But back home the hijab was synonymous with being suppressed, backwards, and narrow-minded, following old traditions that segregated society and hampered progress. Seeing Muslim women in America who embraced Islam with knowledge and practiced their faith with better understanding, I am eternally inspired. Through this work, I am celebrating all these women, unknown to me, who mailed me headscarves from different parts of the country to show their support of my work and break the stereotypes associated with this piece of clothing.

The wearing of headscarves has become a very contentious issue in many countries – for example in France, Germany, and Turkey. Do you feel that women in headscarves are perceived differently in the US? Are there still misconceptions? How about as an artist?
I can relate to this question based on personal experience. It’s true, in the USA, women who wear a headscarf are still perceived differently. But I guess it has improved a lot from a few years back. This is mainly because of increased exposure to the Muslim world in the media. Also, many American Muslims are asserting themselves more and more, trying to be seen and heard in a positive way. American society has tremendous tolerance for diversity, and it’s easier to be different here, probably more than any other place. That’s why many Muslim women feel liberated to make a choice about whether to wear the headscarf or not.

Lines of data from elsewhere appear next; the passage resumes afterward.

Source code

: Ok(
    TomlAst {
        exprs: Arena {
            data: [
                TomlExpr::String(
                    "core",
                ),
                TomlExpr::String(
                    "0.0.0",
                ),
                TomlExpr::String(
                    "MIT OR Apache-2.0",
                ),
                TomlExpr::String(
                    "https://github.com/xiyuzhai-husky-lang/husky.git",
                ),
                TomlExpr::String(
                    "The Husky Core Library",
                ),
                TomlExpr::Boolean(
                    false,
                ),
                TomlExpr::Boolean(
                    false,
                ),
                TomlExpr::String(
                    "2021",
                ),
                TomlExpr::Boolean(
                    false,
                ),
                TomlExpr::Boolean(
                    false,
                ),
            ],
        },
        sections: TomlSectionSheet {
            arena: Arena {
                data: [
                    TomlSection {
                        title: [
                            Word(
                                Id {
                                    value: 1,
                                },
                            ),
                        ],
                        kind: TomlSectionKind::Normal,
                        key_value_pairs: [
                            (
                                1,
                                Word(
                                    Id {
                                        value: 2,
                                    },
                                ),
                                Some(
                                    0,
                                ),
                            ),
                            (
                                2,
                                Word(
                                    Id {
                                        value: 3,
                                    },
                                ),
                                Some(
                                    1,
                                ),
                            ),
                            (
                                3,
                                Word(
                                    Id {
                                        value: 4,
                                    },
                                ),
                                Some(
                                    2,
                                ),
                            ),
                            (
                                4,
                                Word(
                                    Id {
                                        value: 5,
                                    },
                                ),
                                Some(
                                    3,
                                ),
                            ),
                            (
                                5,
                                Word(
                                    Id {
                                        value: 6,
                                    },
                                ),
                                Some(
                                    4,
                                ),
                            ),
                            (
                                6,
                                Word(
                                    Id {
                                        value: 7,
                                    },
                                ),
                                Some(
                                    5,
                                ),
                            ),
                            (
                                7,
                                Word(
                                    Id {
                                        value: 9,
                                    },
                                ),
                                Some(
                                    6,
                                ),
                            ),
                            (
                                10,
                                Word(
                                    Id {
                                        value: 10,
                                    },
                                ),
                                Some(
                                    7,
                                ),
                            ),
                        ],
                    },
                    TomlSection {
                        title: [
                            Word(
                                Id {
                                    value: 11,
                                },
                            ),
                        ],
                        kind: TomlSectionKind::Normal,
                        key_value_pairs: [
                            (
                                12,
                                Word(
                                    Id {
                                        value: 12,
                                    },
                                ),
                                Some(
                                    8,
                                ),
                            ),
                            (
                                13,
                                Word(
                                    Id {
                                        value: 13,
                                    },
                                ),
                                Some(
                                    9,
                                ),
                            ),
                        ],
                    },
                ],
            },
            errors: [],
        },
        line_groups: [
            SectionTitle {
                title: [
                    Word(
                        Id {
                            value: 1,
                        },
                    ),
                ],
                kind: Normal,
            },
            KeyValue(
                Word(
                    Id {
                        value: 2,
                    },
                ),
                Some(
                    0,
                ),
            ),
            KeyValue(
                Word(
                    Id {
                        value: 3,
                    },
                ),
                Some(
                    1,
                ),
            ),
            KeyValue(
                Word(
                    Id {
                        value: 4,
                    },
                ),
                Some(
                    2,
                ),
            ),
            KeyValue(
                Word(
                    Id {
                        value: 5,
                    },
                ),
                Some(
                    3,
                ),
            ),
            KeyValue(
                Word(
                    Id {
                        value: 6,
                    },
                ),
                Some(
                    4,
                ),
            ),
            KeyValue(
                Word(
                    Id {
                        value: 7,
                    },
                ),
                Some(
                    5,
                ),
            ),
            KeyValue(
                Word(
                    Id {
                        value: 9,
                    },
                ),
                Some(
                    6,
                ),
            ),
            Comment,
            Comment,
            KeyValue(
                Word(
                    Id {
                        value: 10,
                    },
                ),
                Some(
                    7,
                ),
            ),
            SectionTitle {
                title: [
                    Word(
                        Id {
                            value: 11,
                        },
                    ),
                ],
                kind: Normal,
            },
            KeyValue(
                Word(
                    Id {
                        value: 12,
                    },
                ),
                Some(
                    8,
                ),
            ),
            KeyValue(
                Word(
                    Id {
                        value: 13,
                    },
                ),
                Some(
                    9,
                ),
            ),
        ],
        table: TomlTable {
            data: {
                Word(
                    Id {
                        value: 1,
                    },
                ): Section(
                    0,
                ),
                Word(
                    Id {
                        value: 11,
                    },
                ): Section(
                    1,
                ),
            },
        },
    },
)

If there is one message you would like this work to convey – what would that be?
Unfortunately, the headscarf has become such a controversial issue. It’s actually a very small part of a much bigger value system that I and many other Muslims try to embrace in our everyday lives. This value system emphasizes high moral and ethical standards in society, as prescribed by God. I guess it’s the visual aspect of the headscarf that attracts so much attention. I hope we will soon move beyond it to more important issues.